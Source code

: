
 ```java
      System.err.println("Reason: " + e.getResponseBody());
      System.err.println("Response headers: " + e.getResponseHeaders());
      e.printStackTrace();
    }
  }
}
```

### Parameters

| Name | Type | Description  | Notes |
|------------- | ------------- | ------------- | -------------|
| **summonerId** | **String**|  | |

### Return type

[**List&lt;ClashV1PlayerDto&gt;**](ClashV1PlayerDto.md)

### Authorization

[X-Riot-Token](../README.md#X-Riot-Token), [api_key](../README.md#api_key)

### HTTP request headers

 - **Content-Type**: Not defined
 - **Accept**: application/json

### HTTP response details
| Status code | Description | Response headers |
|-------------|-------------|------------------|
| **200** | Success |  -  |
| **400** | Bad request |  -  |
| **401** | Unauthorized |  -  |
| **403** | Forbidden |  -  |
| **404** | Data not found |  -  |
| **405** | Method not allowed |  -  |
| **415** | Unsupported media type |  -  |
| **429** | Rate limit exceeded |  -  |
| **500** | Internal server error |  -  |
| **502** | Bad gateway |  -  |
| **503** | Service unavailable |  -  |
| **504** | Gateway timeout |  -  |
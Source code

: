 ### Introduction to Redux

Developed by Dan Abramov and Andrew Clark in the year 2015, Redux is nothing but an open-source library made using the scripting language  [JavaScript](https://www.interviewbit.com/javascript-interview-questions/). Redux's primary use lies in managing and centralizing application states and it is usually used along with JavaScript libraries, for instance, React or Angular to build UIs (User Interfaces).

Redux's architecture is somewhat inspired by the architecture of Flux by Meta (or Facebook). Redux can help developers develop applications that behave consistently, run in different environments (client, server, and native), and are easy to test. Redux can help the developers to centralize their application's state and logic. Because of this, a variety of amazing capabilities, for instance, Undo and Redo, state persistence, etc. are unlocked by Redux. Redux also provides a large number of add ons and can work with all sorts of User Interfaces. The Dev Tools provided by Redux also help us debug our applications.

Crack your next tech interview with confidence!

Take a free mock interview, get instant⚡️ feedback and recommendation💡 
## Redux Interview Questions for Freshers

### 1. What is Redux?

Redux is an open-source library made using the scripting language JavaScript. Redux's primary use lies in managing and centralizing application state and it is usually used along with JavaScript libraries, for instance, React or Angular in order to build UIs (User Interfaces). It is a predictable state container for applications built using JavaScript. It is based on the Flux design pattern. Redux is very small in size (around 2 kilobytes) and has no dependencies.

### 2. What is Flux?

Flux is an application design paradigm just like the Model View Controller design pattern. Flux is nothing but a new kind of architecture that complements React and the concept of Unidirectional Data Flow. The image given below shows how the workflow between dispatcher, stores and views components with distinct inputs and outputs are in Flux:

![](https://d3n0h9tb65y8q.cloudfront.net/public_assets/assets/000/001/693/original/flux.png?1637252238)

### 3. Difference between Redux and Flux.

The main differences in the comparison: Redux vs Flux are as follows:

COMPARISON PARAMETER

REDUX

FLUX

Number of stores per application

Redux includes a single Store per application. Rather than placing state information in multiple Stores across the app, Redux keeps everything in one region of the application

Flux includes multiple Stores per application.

****************************************

_Exercise details:_ Retype all the data exactly, line for line.

_Answer for the task:_
Source code

:
 ```java
      System.err.println("Reason: " + e.getResponseBody());
      System.err.println("Response headers: " + e.getResponseHeaders());
      e.printStackTrace();
    }
  }
}
```

### Parameters

| Name | Type | Description  | Notes |
|------------- | ------------- | ------------- | -------------|
| **summonerId** | **String**|  | |

### Return type

[**List&lt;ClashV1PlayerDto&gt;**](ClashV1PlayerDto.md)

### Authorization

[X-Riot-Token](../README.md#X-Riot-Token), [api_key](../README.md#api_key)

### HTTP request headers

 - **Content-Type**: Not defined
 - **Accept**: application/json

### HTTP response details
| Status code | Description | Response headers |
|-------------|-------------|------------------|
| **200** | Success |  -  |
| **400** | Bad request |  -  |
| **401** | Unauthorized |  -  |
| **403** | Forbidden |  -  |
| **404** | Data not found |  -  |
| **405** | Method not allowed |  -  |
| **415** | Unsupported media type |  -  |
| **429** | Rate limit exceeded |  -  |
| **500** | Internal server error |  -  |
| **502** | Bad gateway |  -  |
| **503** | Service unavailable |  -  |
| **504** | Gateway timeout |  -  |
Source code

: ### Introduction to Redux

Developed by Dan Abramov and Andrew Clark in the year 2015, Redux is nothing but an open-source library made using the scripting language  [JavaScript](https://www.interviewbit.com/javascript-interview-questions/). Redux's primary use lies in managing and centralizing application states and it is usually used along with JavaScript libraries, for instance, React or Angular to build UIs (User Interfaces).

Redux's architecture is somewhat inspired by the architecture of Flux by Meta (or Facebook). Redux can help developers develop applications that behave consistently, run in different environments (client, server, and native), and are easy to test. Redux can help the developers to centralize their application's state and logic. Because of this, a variety of amazing capabilities, for instance, Undo and Redo, state persistence, etc. are unlocked by Redux. Redux also provides a large number of add ons and can work with all sorts of User Interfaces. The Dev Tools provided by Redux also help us debug our applications.

Crack your next tech interview with confidence!

Take a free mock interview, get instant⚡️ feedback and recommendation💡 
## Redux Interview Questions for Freshers

### 1. What is Redux?

Redux is an open-source library made using the scripting language JavaScript. Redux's primary use lies in managing and centralizing application state and it is usually used along with JavaScript libraries, for instance, React or Angular in order to build UIs (User Interfaces). It is a predictable state container for applications built using JavaScript. It is based on the Flux design pattern. Redux is very small in size (around 2 kilobytes) and has no dependencies.

### 2. What is Flux?

Flux is an application design paradigm just like the Model View Controller design pattern. Flux is nothing but a new kind of architecture that complements React and the concept of Unidirectional Data Flow. The image given below shows how the workflow between dispatcher, stores and views components with distinct inputs and outputs are in Flux:

![](https://d3n0h9tb65y8q.cloudfront.net/public_assets/assets/000/001/693/original/flux.png?1637252238)

### 3. Difference between Redux and Flux.

The main differences in the comparison: Redux vs Flux are as follows:

COMPARISON PARAMETER

REDUX

FLUX

Number of stores per application

Redux includes a single Store per application. Rather than placing state information in multiple Stores across the app, Redux keeps everything in one region of the application

Flux includes multiple Stores per application.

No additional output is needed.